MUSICA › ENTREVISTA A RUBéN “EL MONO” IZARRUALDE, EL MúSICO QUE TOCó CON TODOS
El flautista repasa sus casi 40 años de trayectoria, que marcaron una fructífera tensión entre la música erudita y el rock and roll. “Lo bueno es ser despojado y no atenerte a lo que estudiaste”, destaca el intérprete.
› Por Cristian Vitale
Está Rubén Izarrualde invitando un trago (café o cerveza) en un bar de esquina y de repente pasa un caniche toy. El can luce un pelaje brillante, cadena al cuello y un pulóver que le hace juego con cuatro botitas azules. “Debe ser para que no tome frío”, se ríe él, el Mono, y la dueña retruca: “No, señor..., es para que no pise la roña y los gérmenes de la calle”, dice en un lapsus medio entre la sonrisa y el ceño fruncido. La escena lateral –y bizarra por cierto– se cuela en un break de la conversación que ya había consumado su parte formal. El Mono, uno de los aerofonistas más talentosos y requeridos por los músicos populares argentinos, ya había informado lo urgente: la presentación del grupo que integra, Cuartoelemento, el martes 24 de mayo en el Teatro Alvear, y quedaba la parte más jugosa. “Esperá que se me pase lo del perro... ¿Viste lo que era? ¡Mi dios!”, exclama haciendo chocar las palmas ante el arribo del café.

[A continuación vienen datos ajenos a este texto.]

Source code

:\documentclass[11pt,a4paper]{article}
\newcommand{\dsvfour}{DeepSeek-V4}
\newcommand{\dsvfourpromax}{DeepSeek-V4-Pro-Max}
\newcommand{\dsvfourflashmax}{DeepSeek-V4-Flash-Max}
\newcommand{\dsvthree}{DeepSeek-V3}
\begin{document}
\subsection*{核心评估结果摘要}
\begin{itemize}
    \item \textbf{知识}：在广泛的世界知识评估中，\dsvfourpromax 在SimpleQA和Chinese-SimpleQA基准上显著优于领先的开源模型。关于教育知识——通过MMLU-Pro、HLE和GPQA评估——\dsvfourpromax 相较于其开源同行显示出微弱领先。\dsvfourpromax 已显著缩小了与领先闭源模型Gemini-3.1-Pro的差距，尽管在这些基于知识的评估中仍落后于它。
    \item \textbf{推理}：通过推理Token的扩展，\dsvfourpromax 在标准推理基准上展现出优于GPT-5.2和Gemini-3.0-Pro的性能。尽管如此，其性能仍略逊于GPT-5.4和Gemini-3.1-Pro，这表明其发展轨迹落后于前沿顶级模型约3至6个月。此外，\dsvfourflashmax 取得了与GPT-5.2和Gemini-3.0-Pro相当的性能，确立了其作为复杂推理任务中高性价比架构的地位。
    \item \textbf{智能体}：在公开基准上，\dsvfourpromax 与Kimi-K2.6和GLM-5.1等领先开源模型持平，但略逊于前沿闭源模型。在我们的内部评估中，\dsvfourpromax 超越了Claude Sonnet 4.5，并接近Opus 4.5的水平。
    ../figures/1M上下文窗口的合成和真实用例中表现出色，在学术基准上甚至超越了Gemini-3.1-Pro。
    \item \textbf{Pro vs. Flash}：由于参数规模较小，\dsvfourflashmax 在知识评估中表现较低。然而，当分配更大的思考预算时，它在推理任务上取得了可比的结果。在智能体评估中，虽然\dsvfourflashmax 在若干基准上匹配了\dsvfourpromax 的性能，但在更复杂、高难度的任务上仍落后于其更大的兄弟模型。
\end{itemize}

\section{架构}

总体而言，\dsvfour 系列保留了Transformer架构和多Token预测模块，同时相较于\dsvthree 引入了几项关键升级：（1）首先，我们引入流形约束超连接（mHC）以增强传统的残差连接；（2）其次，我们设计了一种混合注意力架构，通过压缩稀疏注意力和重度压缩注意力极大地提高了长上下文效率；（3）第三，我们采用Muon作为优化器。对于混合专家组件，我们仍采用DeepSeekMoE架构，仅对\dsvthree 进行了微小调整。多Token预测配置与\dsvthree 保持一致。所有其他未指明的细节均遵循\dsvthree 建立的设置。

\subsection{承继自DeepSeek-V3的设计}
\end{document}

La parte más jugosa, entonces, radica en un derrotero de secuencias musicales y humanas que hicieron de Míster Izarrualde un esteta, nexo entre las diferentes expresiones de la música popular argentina desde los tempranos ’70 hasta hoy. La data gruesa indica que se formó entre La Cofradía de la Flor Solar y el Conservatorio; que esa versatilidad de origen le dio paño del largo para que pudiera integrar tanto un grupo de estructura compleja (Anacrusa) como tocar en la calles con dos Migueles que poco tenían que ver con aquello (Abuelo y Cantilo); integrar orquestas de marcada prosapia tanguera (Antonio Agri, Virgilio Expósito); tanto como ser la pata vientista necesaria para que el Chango Farías Gómez consumara muchas de sus arriesgadas aventuras musicales. Y así, un variado sinfín de trueques, mutes y giros (MPA, La Manija, etc.), que pueden explicar su hoy. Cuartoelemento, banda que completan Néstor Gómez, Matías González y Horacio López, opera entonces como una condensación en fino de lo que Izarrualde absorbió durante casi 40 años de música. “Lo primero que hice fue formar un grupo que se llamaba Transición. Yo tenía 14 años y me mataban el In Rock de Purple o los discos que había sacado Pink Floyd hasta ahí. Después tuve otra banda que se llamó Sol de Papel, que no duró mucho, pero que estaba buena”, evoca en flash y con la memoria casi intacta.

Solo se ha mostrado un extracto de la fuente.